Performance considerations
The Semantic Color Palette
update system is designed for robustness,
simplicity and coherent behaviour between in-editor and runtime usage.
While speed has not been its main design focus, the performances impact of the system should be non-significant for most use cases.
We made sure that no garbage is constantly generated and that the amount of data copied around through the API is kept reasonable.
That said, if you have a very complex scene and you want to squeeze out all the possible performances, you can go the extra mile and disable the colorers and the providers components when you don't need color updates.
Note
Thanks to the architecture of the system, if you disable any colorer
or
provider
, change some palette colors when they're disabled, and then enable
them back, they will perform an update if needed, anyway.
Sometimes, having the system running only in the Unity editor might be enough:
if you have no color palette changes at runtime, that's all you need.
If this is your scenario, just add on any node of your scene the included
script SCP_EditModeOnly.cs
(is in the RuntimeManagement
folder) and it will
take care of automatically disabling the system when you run the application,
and, if running in Unity, re-enabling it when you stop it.

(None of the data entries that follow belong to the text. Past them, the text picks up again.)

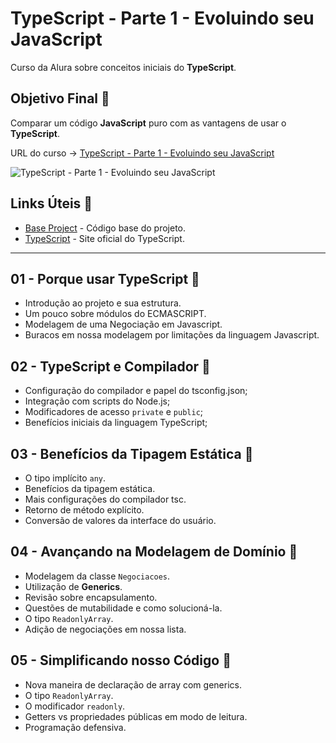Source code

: # TypeScript - Parte 1 - Evoluindo seu JavaScript

Curso da Alura sobre conceitos iniciais do **TypeScript**.

## Objetivo Final &#x1F3AF;

Comparar um código **JavaScript** puro com as vantagens de usar o **TypeScript**.

URL do curso -> [TypeScript - Parte 1 - Evoluindo seu JavaScript](https://cursos.alura.com.br/course/typescript-evoluindo-javascript)

![TypeScript - Parte 1 - Evoluindo seu JavaScript](https://www.alura.com.br/assets/api/share/curso-typescript-evoluindo-javascript.png)

## Links Úteis &#x1F517;
* [Base Project](https://github.com/alura-cursos/typescript-curso-1/archive/refs/heads/arquivos-iniciais.zip) - Código base do projeto.
* [TypeScript](https://www.typescriptlang.org/) - Site oficial do TypeScript.

***

## 01 - Porque usar TypeScript &#x1F516;
* Introdução ao projeto e sua estrutura.
* Um pouco sobre módulos do ECMASCRIPT.
* Modelagem de uma Negociação em Javascript.
* Buracos em nossa modelagem por limitações da linguagem Javascript.

## 02 - TypeScript e Compilador &#x1F516;
* Configuração do compilador e papel do tsconfig.json;
* Integração com scripts do Node.js;
* Modificadores de acesso `private` e `public`;
* Benefícios iniciais da linguagem TypeScript;

## 03 - Benefícios da Tipagem Estática &#x1F516;
* O tipo implícito `any`.
* Benefícios da tipagem estática.
* Mais configurações do compilador tsc.
* Retorno de método explícito.
* Conversão de valores da interface do usuário.

## 04 - Avançando na Modelagem de Domínio &#x1F516;
* Modelagem da classe `Negociacoes`.
* Utilização de **Generics**.
* Revisão sobre encapsulamento.
* Questões de mutabilidade e como solucioná-la.
* O tipo `ReadonlyArray`.
* Adição de negociações em nossa lista.

## 05 - Simplificando nosso Código &#x1F516;
* Nova maneira de declaração de array com generics.
* O tipo `ReadonlyArray`.
* O modificador `readonly`.
* Getters vs propriedades públicas em modo de leitura.
* Programação defensiva.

Additionally, in Unity, you can use disable/enable this script (using the execution checkbox in its inspector panel) to change at any time the state of the system:
- checked: system disabled in play mode
- unchecked: system enabled in play mode
Note
This might seem a little "backwards", but it is the most straightforward and
clean way to implement the desired logic.
Having the SCP_EditModeOnly
script disabled (unchecked) is like not having
it in the scene, and so the system will work in both edit and play mode.
Enabling it, it will disable the Semantic Color Palette
behaviours when
execution start (after hitting play), and when it stops it will re-enable them
(so that edit mode will work as espected).